— PROMPT —
In the entries below, find each line bearing the string "Hazard" and copy it.

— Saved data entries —
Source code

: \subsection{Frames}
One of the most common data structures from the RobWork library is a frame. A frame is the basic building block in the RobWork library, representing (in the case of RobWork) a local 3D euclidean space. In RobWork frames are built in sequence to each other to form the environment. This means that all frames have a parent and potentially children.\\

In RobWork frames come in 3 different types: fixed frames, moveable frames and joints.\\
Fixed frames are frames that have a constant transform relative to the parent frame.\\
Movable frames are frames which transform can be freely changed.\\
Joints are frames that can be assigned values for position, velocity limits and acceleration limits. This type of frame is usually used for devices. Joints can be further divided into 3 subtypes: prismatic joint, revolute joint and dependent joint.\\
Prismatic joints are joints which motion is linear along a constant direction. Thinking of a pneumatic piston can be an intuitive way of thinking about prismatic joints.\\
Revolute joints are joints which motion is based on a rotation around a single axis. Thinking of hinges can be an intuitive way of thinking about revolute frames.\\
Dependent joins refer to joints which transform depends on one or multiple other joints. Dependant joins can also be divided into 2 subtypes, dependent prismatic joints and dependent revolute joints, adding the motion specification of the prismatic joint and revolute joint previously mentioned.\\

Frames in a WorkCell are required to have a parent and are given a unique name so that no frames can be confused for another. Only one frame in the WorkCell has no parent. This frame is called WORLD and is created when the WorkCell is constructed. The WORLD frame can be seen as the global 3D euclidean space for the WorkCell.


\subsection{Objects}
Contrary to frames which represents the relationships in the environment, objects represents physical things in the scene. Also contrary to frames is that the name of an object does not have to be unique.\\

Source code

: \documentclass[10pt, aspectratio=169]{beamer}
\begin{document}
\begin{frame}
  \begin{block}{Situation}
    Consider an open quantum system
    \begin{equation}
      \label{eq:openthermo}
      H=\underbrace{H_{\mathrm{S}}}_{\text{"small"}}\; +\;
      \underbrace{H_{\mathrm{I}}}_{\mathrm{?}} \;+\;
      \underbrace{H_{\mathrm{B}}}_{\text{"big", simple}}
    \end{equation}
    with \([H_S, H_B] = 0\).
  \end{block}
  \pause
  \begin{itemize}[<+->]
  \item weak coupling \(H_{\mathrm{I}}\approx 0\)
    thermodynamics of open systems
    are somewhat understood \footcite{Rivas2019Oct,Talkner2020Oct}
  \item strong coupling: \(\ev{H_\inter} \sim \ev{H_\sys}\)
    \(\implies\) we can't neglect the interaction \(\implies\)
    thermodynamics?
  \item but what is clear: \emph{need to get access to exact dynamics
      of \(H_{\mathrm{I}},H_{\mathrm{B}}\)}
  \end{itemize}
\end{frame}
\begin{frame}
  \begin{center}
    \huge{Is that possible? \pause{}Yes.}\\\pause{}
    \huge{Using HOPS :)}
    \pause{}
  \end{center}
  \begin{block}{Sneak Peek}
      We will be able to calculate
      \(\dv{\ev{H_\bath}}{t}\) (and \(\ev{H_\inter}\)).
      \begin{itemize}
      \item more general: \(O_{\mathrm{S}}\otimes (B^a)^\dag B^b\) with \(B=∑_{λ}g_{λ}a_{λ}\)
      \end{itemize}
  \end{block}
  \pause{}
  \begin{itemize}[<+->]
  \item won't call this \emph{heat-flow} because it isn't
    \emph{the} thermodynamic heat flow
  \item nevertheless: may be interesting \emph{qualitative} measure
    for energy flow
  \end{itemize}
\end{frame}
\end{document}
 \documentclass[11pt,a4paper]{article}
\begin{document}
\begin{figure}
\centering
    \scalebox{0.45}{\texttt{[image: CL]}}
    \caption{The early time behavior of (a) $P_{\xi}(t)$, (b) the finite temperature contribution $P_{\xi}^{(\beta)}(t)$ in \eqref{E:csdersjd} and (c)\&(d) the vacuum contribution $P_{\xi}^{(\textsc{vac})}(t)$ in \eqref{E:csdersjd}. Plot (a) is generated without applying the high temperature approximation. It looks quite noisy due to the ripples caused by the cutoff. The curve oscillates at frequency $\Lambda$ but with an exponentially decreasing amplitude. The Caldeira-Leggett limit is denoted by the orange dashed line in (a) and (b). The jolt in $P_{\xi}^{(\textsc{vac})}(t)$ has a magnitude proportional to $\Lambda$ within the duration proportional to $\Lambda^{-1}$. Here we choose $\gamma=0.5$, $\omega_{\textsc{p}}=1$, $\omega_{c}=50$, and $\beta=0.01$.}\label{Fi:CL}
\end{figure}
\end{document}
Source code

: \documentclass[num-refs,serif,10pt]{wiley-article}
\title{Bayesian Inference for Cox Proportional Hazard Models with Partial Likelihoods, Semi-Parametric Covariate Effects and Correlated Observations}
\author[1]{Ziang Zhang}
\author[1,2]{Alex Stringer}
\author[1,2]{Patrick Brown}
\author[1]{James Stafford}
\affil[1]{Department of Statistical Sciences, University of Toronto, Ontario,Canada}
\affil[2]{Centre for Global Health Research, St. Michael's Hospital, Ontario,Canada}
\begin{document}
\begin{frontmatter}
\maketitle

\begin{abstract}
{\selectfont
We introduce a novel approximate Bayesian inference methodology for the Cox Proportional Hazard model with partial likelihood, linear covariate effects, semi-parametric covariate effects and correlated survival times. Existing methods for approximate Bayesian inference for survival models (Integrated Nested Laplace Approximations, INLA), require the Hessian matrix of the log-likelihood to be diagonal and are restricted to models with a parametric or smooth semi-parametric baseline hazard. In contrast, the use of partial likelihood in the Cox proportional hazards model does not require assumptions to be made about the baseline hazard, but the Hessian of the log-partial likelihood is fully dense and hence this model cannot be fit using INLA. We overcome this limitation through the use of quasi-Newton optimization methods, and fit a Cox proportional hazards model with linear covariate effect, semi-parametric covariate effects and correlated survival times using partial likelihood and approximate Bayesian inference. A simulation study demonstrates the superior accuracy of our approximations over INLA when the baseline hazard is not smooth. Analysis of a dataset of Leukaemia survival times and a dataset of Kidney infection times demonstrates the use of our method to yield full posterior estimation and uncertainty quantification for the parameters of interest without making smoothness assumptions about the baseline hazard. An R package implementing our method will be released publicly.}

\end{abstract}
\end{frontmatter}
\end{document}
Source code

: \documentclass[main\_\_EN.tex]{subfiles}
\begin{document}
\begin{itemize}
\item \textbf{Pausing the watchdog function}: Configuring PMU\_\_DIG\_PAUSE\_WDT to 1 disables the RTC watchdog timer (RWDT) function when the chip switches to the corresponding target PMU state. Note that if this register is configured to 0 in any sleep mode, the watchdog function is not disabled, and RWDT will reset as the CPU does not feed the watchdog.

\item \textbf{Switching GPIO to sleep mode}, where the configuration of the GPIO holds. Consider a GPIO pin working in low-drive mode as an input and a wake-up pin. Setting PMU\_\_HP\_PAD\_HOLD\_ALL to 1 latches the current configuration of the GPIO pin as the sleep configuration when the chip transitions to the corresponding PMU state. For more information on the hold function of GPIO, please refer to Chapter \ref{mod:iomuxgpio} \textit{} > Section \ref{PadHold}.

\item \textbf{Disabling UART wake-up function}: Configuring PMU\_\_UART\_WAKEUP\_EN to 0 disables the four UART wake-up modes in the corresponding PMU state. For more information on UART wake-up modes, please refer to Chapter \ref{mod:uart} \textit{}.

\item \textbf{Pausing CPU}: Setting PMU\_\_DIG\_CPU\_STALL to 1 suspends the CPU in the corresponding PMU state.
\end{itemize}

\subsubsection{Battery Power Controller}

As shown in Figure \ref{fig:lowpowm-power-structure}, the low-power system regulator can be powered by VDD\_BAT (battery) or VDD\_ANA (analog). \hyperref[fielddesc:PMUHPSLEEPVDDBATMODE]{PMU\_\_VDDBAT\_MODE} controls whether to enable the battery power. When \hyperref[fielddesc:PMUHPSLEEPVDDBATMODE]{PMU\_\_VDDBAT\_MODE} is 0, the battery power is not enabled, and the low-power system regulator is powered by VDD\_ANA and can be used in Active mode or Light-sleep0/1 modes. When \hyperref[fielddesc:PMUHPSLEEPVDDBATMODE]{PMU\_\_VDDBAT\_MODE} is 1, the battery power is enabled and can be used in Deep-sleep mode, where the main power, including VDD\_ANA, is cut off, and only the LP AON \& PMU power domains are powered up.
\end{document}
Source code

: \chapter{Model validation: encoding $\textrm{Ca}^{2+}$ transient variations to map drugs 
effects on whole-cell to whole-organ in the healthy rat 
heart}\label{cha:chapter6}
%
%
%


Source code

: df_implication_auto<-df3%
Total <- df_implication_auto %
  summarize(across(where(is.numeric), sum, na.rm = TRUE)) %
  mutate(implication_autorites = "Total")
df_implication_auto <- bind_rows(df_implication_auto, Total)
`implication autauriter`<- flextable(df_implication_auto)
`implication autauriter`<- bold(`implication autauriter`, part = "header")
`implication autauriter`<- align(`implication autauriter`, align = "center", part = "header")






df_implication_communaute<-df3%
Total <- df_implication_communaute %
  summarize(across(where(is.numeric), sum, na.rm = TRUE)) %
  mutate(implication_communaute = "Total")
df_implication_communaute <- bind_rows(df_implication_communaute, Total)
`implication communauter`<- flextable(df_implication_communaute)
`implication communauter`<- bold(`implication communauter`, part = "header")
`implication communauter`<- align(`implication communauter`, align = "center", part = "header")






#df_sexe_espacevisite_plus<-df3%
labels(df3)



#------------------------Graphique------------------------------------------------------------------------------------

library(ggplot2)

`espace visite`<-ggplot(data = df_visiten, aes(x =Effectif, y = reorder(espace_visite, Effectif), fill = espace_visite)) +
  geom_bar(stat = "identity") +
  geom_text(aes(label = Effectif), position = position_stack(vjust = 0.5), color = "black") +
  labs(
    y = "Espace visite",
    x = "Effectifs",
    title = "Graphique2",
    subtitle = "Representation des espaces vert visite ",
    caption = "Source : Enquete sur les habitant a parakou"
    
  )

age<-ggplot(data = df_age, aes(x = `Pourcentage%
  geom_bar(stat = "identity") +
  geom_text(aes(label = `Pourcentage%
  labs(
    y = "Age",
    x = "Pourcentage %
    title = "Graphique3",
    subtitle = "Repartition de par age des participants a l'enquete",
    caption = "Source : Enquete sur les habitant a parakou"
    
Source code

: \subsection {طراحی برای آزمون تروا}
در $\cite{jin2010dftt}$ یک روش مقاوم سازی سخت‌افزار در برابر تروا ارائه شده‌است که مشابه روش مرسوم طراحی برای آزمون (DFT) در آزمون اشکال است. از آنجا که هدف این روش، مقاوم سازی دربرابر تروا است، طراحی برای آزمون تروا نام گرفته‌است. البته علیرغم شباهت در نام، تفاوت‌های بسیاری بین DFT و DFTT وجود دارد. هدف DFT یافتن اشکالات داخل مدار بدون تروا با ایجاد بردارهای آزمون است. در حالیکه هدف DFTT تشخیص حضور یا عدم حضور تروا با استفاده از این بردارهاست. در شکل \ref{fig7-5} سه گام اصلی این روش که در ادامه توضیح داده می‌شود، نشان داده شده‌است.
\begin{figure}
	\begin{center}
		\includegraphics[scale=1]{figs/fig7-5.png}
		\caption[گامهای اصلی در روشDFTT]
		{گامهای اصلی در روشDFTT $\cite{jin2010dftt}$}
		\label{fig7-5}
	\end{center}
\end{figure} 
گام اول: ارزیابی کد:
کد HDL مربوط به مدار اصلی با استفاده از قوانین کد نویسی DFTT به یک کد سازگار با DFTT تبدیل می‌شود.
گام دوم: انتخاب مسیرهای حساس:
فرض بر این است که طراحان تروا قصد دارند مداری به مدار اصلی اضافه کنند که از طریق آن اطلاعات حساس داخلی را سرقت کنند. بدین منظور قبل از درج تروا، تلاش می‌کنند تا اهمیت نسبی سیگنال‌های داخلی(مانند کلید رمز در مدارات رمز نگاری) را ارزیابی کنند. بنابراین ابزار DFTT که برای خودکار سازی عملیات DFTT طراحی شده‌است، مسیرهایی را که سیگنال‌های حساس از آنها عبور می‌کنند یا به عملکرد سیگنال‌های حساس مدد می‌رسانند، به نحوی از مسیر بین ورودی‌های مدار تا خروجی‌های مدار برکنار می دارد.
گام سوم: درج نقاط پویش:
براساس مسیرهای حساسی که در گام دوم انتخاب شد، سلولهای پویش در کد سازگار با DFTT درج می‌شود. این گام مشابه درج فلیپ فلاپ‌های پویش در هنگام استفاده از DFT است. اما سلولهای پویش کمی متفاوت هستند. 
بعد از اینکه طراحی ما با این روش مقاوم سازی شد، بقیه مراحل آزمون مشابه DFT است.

— OUTPUT FOR THIS TASK —
\title{Bayesian Inference for Cox Proportional Hazard Models with Partial Likelihoods, Semi-Parametric Covariate Effects and Correlated Observations}
We introduce a novel approximate Bayesian inference methodology for the Cox Proportional Hazard model with partial likelihood, linear covariate effects, semi-parametric covariate effects and correlated survival times. Existing methods for approximate Bayesian inference for survival models (Integrated Nested Laplace Approximations, INLA), require the Hessian matrix of the log-likelihood to be diagonal and are restricted to models with a parametric or smooth semi-parametric baseline hazard. In contrast, the use of partial likelihood in the Cox proportional hazards model does not require assumptions to be made about the baseline hazard, but the Hessian of the log-partial likelihood is fully dense and hence this model cannot be fit using INLA. We overcome this limitation through the use of quasi-Newton optimization methods, and fit a Cox proportional hazards model with linear covariate effect, semi-parametric covariate effects and correlated survival times using partial likelihood and approximate Bayesian inference. A simulation study demonstrates the superior accuracy of our approximations over INLA when the baseline hazard is not smooth. Analysis of a dataset of Leukaemia survival times and a dataset of Kidney infection times demonstrates the use of our method to yield full posterior estimation and uncertainty quantification for the parameters of interest without making smoothness assumptions about the baseline hazard. An R package implementing our method will be released publicly.}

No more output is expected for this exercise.